Surpassing it's more familiar cousin, the diplomatica is everything pastry should be -- crisp, flaky, sweet but not cloying with a delicate ricotta pastry cream and tiny slivers of raw sugar adding crunch to spectaularly airy baked layers. After one bite I realize I don't care who invented it, I don't ever want to make it and I don't ever want to live without it.
What is this couple doing on a sleepy side street in Baltimore?

Wednesday, April 8, 2015

Low On Atmosphere, High On Flavor

 I can't resist the siren call of Chinatown. In any city.
In New York -- though the most authentic and probably best Asian food really shows up in Flushing, Queens -- Manhattan's ever growing Chinatown offers plenty of great cheap choices if you know where to look. Over my days in New York I walk the streets looking for those out of the way or sometimes known dive spots known for food not frills.
Walking in with a horde of Asian school kids pressing in for after school snacks and curious tourists I line up at the tiny front counter at Prosperity Dumpling and order Fujian wonton soup -- deep chicken rich stock with tiny thin skinned wontons that practically float down my throat. Prosperity's "dining room" -- a couple of stools and a counter  -- would make most high school locker rooms seem appetizing so I take my soup and sip as I stroll.

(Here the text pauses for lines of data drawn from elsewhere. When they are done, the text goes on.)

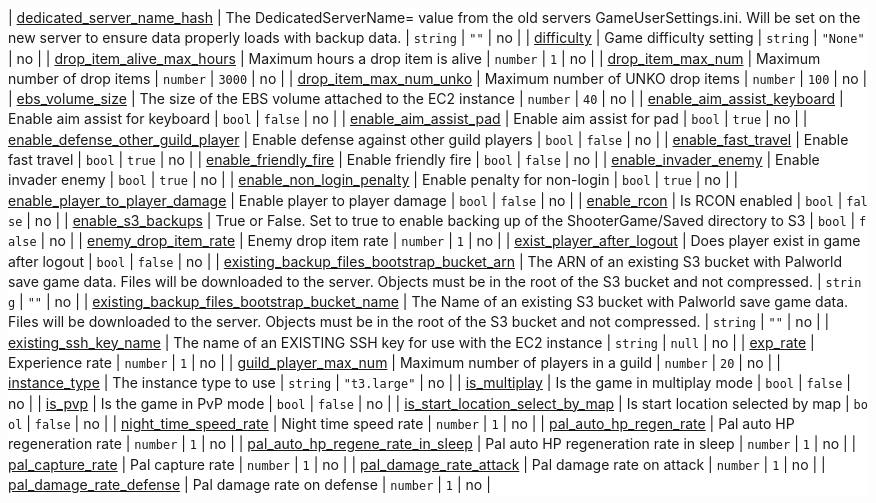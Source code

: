 | <a name="input_dedicated_server_name_hash"></a> [dedicated\_server\_name\_hash](#input\_dedicated\_server\_name\_hash) | The DedicatedServerName= value from the old servers GameUserSettings.ini. Will be set on the new server to ensure data properly loads with backup data. | `string` | `""` | no |
| <a name="input_difficulty"></a> [difficulty](#input\_difficulty) | Game difficulty setting | `string` | `"None"` | no |
| <a name="input_drop_item_alive_max_hours"></a> [drop\_item\_alive\_max\_hours](#input\_drop\_item\_alive\_max\_hours) | Maximum hours a drop item is alive | `number` | `1` | no |
| <a name="input_drop_item_max_num"></a> [drop\_item\_max\_num](#input\_drop\_item\_max\_num) | Maximum number of drop items | `number` | `3000` | no |
| <a name="input_drop_item_max_num_unko"></a> [drop\_item\_max\_num\_unko](#input\_drop\_item\_max\_num\_unko) | Maximum number of UNKO drop items | `number` | `100` | no |
| <a name="input_ebs_volume_size"></a> [ebs\_volume\_size](#input\_ebs\_volume\_size) | The size of the EBS volume attached to the EC2 instance | `number` | `40` | no |
| <a name="input_enable_aim_assist_keyboard"></a> [enable\_aim\_assist\_keyboard](#input\_enable\_aim\_assist\_keyboard) | Enable aim assist for keyboard | `bool` | `false` | no |
| <a name="input_enable_aim_assist_pad"></a> [enable\_aim\_assist\_pad](#input\_enable\_aim\_assist\_pad) | Enable aim assist for pad | `bool` | `true` | no |
| <a name="input_enable_defense_other_guild_player"></a> [enable\_defense\_other\_guild\_player](#input\_enable\_defense\_other\_guild\_player) | Enable defense against other guild players | `bool` | `false` | no |
| <a name="input_enable_fast_travel"></a> [enable\_fast\_travel](#input\_enable\_fast\_travel) | Enable fast travel | `bool` | `true` | no |
| <a name="input_enable_friendly_fire"></a> [enable\_friendly\_fire](#input\_enable\_friendly\_fire) | Enable friendly fire | `bool` | `false` | no |
| <a name="input_enable_invader_enemy"></a> [enable\_invader\_enemy](#input\_enable\_invader\_enemy) | Enable invader enemy | `bool` | `true` | no |
| <a name="input_enable_non_login_penalty"></a> [enable\_non\_login\_penalty](#input\_enable\_non\_login\_penalty) | Enable penalty for non-login | `bool` | `true` | no |
| <a name="input_enable_player_to_player_damage"></a> [enable\_player\_to\_player\_damage](#input\_enable\_player\_to\_player\_damage) | Enable player to player damage | `bool` | `false` | no |
| <a name="input_enable_rcon"></a> [enable\_rcon](#input\_enable\_rcon) | Is RCON enabled | `bool` | `false` | no |
| <a name="input_enable_s3_backups"></a> [enable\_s3\_backups](#input\_enable\_s3\_backups) | True or False. Set to true to enable backing up of the ShooterGame/Saved directory to S3 | `bool` | `false` | no |
| <a name="input_enemy_drop_item_rate"></a> [enemy\_drop\_item\_rate](#input\_enemy\_drop\_item\_rate) | Enemy drop item rate | `number` | `1` | no |
| <a name="input_exist_player_after_logout"></a> [exist\_player\_after\_logout](#input\_exist\_player\_after\_logout) | Does player exist in game after logout | `bool` | `false` | no |
| <a name="input_existing_backup_files_bootstrap_bucket_arn"></a> [existing\_backup\_files\_bootstrap\_bucket\_arn](#input\_existing\_backup\_files\_bootstrap\_bucket\_arn) | The ARN of an existing S3 bucket with Palworld save game data. Files will be downloaded to the server. Objects must be in the root of the S3 bucket and not compressed. | `string` | `""` | no |
| <a name="input_existing_backup_files_bootstrap_bucket_name"></a> [existing\_backup\_files\_bootstrap\_bucket\_name](#input\_existing\_backup\_files\_bootstrap\_bucket\_name) | The Name of an existing S3 bucket with Palworld save game data. Files will be downloaded to the server. Objects must be in the root of the S3 bucket and not compressed. | `string` | `""` | no |
| <a name="input_existing_ssh_key_name"></a> [existing\_ssh\_key\_name](#input\_existing\_ssh\_key\_name) | The name of an EXISTING SSH key for use with the EC2 instance | `string` | `null` | no |
| <a name="input_exp_rate"></a> [exp\_rate](#input\_exp\_rate) | Experience rate | `number` | `1` | no |
| <a name="input_guild_player_max_num"></a> [guild\_player\_max\_num](#input\_guild\_player\_max\_num) | Maximum number of players in a guild | `number` | `20` | no |
| <a name="input_instance_type"></a> [instance\_type](#input\_instance\_type) | The instance type to use | `string` | `"t3.large"` | no |
| <a name="input_is_multiplay"></a> [is\_multiplay](#input\_is\_multiplay) | Is the game in multiplay mode | `bool` | `false` | no |
| <a name="input_is_pvp"></a> [is\_pvp](#input\_is\_pvp) | Is the game in PvP mode | `bool` | `false` | no |
| <a name="input_is_start_location_select_by_map"></a> [is\_start\_location\_select\_by\_map](#input\_is\_start\_location\_select\_by\_map) | Is start location selected by map | `bool` | `false` | no |
| <a name="input_night_time_speed_rate"></a> [night\_time\_speed\_rate](#input\_night\_time\_speed\_rate) | Night time speed rate | `number` | `1` | no |
| <a name="input_pal_auto_hp_regen_rate"></a> [pal\_auto\_hp\_regen\_rate](#input\_pal\_auto\_hp\_regen\_rate) | Pal auto HP regeneration rate | `number` | `1` | no |
| <a name="input_pal_auto_hp_regene_rate_in_sleep"></a> [pal\_auto\_hp\_regene\_rate\_in\_sleep](#input\_pal\_auto\_hp\_regene\_rate\_in\_sleep) | Pal auto HP regeneration rate in sleep | `number` | `1` | no |
| <a name="input_pal_capture_rate"></a> [pal\_capture\_rate](#input\_pal\_capture\_rate) | Pal capture rate | `number` | `1` | no |
| <a name="input_pal_damage_rate_attack"></a> [pal\_damage\_rate\_attack](#input\_pal\_damage\_rate\_attack) | Pal damage rate on attack | `number` | `1` | no |
| <a name="input_pal_damage_rate_defense"></a> [pal\_damage\_rate\_defense](#input\_pal\_damage\_rate\_defense) | Pal damage rate on defense | `number` | `1` | no |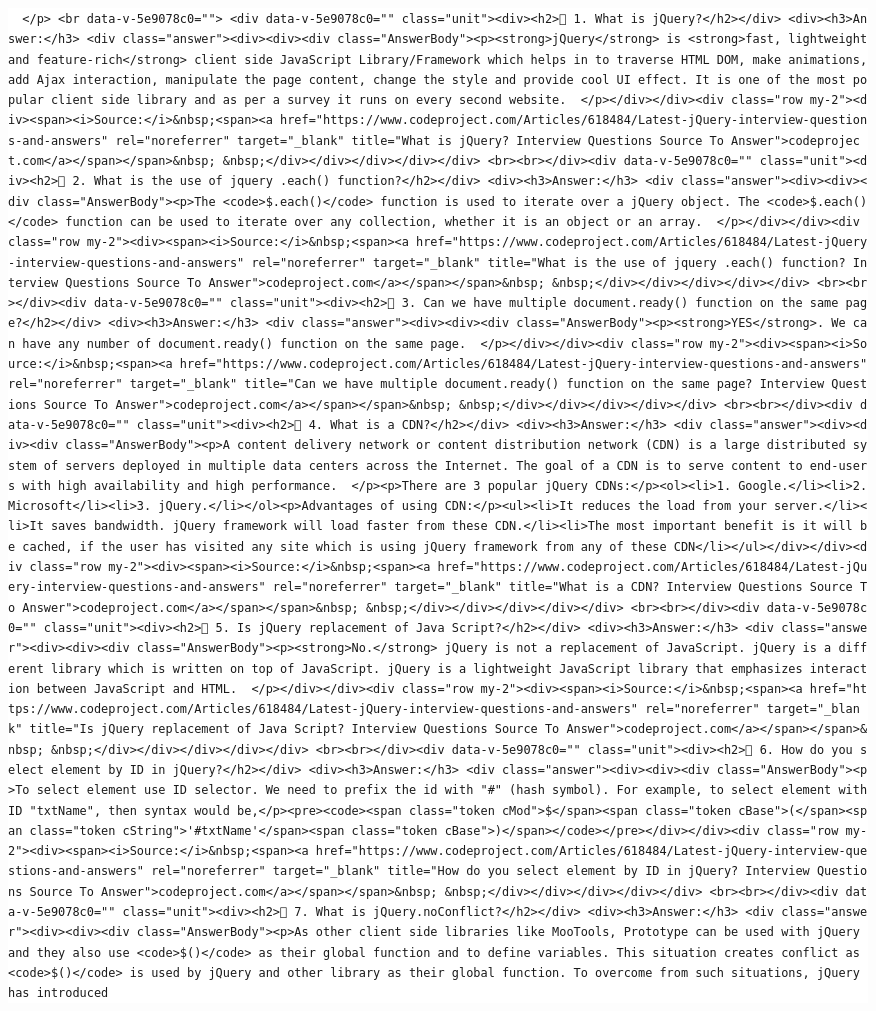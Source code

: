       </p> <br data-v-5e9078c0=""> <div data-v-5e9078c0="" class="unit"><div><h2>🔹 1. What is jQuery?</h2></div> <div><h3>Answer:</h3> <div class="answer"><div><div><div class="AnswerBody"><p><strong>jQuery</strong> is <strong>fast, lightweight and feature-rich</strong> client side JavaScript Library/Framework which helps in to traverse HTML DOM, make animations, add Ajax interaction, manipulate the page content, change the style and provide cool UI effect. It is one of the most popular client side library and as per a survey it runs on every second website.  </p></div></div><div class="row my-2"><div><span><i>Source:</i>&nbsp;<span><a href="https://www.codeproject.com/Articles/618484/Latest-jQuery-interview-questions-and-answers" rel="noreferrer" target="_blank" title="What is jQuery? Interview Questions Source To Answer">codeproject.com</a></span></span>&nbsp; &nbsp;</div></div></div></div></div> <br><br></div><div data-v-5e9078c0="" class="unit"><div><h2>🔹 2. What is the use of jquery .each() function?</h2></div> <div><h3>Answer:</h3> <div class="answer"><div><div><div class="AnswerBody"><p>The <code>$.each()</code> function is used to iterate over a jQuery object. The <code>$.each()</code> function can be used to iterate over any collection, whether it is an object or an array.  </p></div></div><div class="row my-2"><div><span><i>Source:</i>&nbsp;<span><a href="https://www.codeproject.com/Articles/618484/Latest-jQuery-interview-questions-and-answers" rel="noreferrer" target="_blank" title="What is the use of jquery .each() function? Interview Questions Source To Answer">codeproject.com</a></span></span>&nbsp; &nbsp;</div></div></div></div></div> <br><br></div><div data-v-5e9078c0="" class="unit"><div><h2>🔹 3. Can we have multiple document.ready() function on the same page?</h2></div> <div><h3>Answer:</h3> <div class="answer"><div><div><div class="AnswerBody"><p><strong>YES</strong>. We can have any number of document.ready() function on the same page.  </p></div></div><div class="row my-2"><div><span><i>Source:</i>&nbsp;<span><a href="https://www.codeproject.com/Articles/618484/Latest-jQuery-interview-questions-and-answers" rel="noreferrer" target="_blank" title="Can we have multiple document.ready() function on the same page? Interview Questions Source To Answer">codeproject.com</a></span></span>&nbsp; &nbsp;</div></div></div></div></div> <br><br></div><div data-v-5e9078c0="" class="unit"><div><h2>🔹 4. What is a CDN?</h2></div> <div><h3>Answer:</h3> <div class="answer"><div><div><div class="AnswerBody"><p>A content delivery network or content distribution network (CDN) is a large distributed system of servers deployed in multiple data centers across the Internet. The goal of a CDN is to serve content to end-users with high availability and high performance.  </p><p>There are 3 popular jQuery CDNs:</p><ol><li>1. Google.</li><li>2. Microsoft</li><li>3. jQuery.</li></ol><p>Advantages of using CDN:</p><ul><li>It reduces the load from your server.</li><li>It saves bandwidth. jQuery framework will load faster from these CDN.</li><li>The most important benefit is it will be cached, if the user has visited any site which is using jQuery framework from any of these CDN</li></ul></div></div><div class="row my-2"><div><span><i>Source:</i>&nbsp;<span><a href="https://www.codeproject.com/Articles/618484/Latest-jQuery-interview-questions-and-answers" rel="noreferrer" target="_blank" title="What is a CDN? Interview Questions Source To Answer">codeproject.com</a></span></span>&nbsp; &nbsp;</div></div></div></div></div> <br><br></div><div data-v-5e9078c0="" class="unit"><div><h2>🔹 5. Is jQuery replacement of Java Script?</h2></div> <div><h3>Answer:</h3> <div class="answer"><div><div><div class="AnswerBody"><p><strong>No.</strong> jQuery is not a replacement of JavaScript. jQuery is a different library which is written on top of JavaScript. jQuery is a lightweight JavaScript library that emphasizes interaction between JavaScript and HTML.  </p></div></div><div class="row my-2"><div><span><i>Source:</i>&nbsp;<span><a href="https://www.codeproject.com/Articles/618484/Latest-jQuery-interview-questions-and-answers" rel="noreferrer" target="_blank" title="Is jQuery replacement of Java Script? Interview Questions Source To Answer">codeproject.com</a></span></span>&nbsp; &nbsp;</div></div></div></div></div> <br><br></div><div data-v-5e9078c0="" class="unit"><div><h2>🔹 6. How do you select element by ID in jQuery?</h2></div> <div><h3>Answer:</h3> <div class="answer"><div><div><div class="AnswerBody"><p>To select element use ID selector. We need to prefix the id with "#" (hash symbol). For example, to select element with ID "txtName", then syntax would be,</p><pre><code><span class="token cMod">$</span><span class="token cBase">(</span><span class="token cString">'#txtName'</span><span class="token cBase">)</span></code></pre></div></div><div class="row my-2"><div><span><i>Source:</i>&nbsp;<span><a href="https://www.codeproject.com/Articles/618484/Latest-jQuery-interview-questions-and-answers" rel="noreferrer" target="_blank" title="How do you select element by ID in jQuery? Interview Questions Source To Answer">codeproject.com</a></span></span>&nbsp; &nbsp;</div></div></div></div></div> <br><br></div><div data-v-5e9078c0="" class="unit"><div><h2>🔹 7. What is jQuery.noConflict?</h2></div> <div><h3>Answer:</h3> <div class="answer"><div><div><div class="AnswerBody"><p>As other client side libraries like MooTools, Prototype can be used with jQuery and they also use <code>$()</code> as their global function and to define variables. This situation creates conflict as <code>$()</code> is used by jQuery and other library as their global function. To overcome from such situations, jQuery has introduced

I actually go out of my way to find Taste of Northern China. I knew that the "restaurant's " name is not on their sign and that the entrance is not on the street with the their address, I still walked by it several times.
Barely a building -- more a vinyl tent attached to an open collection of appliances one might generously call a kitchen, Taste of Northern China has garnered a stellar reputation among eaters willing to saunter past the storage shed and grocery back room atmosphere to order at the tiny perch by the cash register.
 There are soups and huddled Chinese bent over styrofoam bowls but I am here for the skewers. Each about a dollar and quickly grilled by a friendly young girl then sprinkled with the house's spice blend -- cumin and chile and other tastes I can't identify. My favorite, a consensus among blogging visitors, is the fatty crispy lamb. Probably the tastiest dollar you can spend in Chinatown.
Elegant by comparison, the collection of mismatched chairs and cracked formica that is Tasty Handpulled Noodles stills seems inviting to tunnel-visioned diners and Chinese natives looking for big bowls of warming soups and chewy, stretchy deliciously fresh noodles. The broth may be a bit bland -- it's easily bolstered by the chili oil and chopped cilantro on nearly every table -- but when the winds blow fiercely through the city I long to settle at a table that needs to be wiped for steaming noodles and pan-fried dumplings.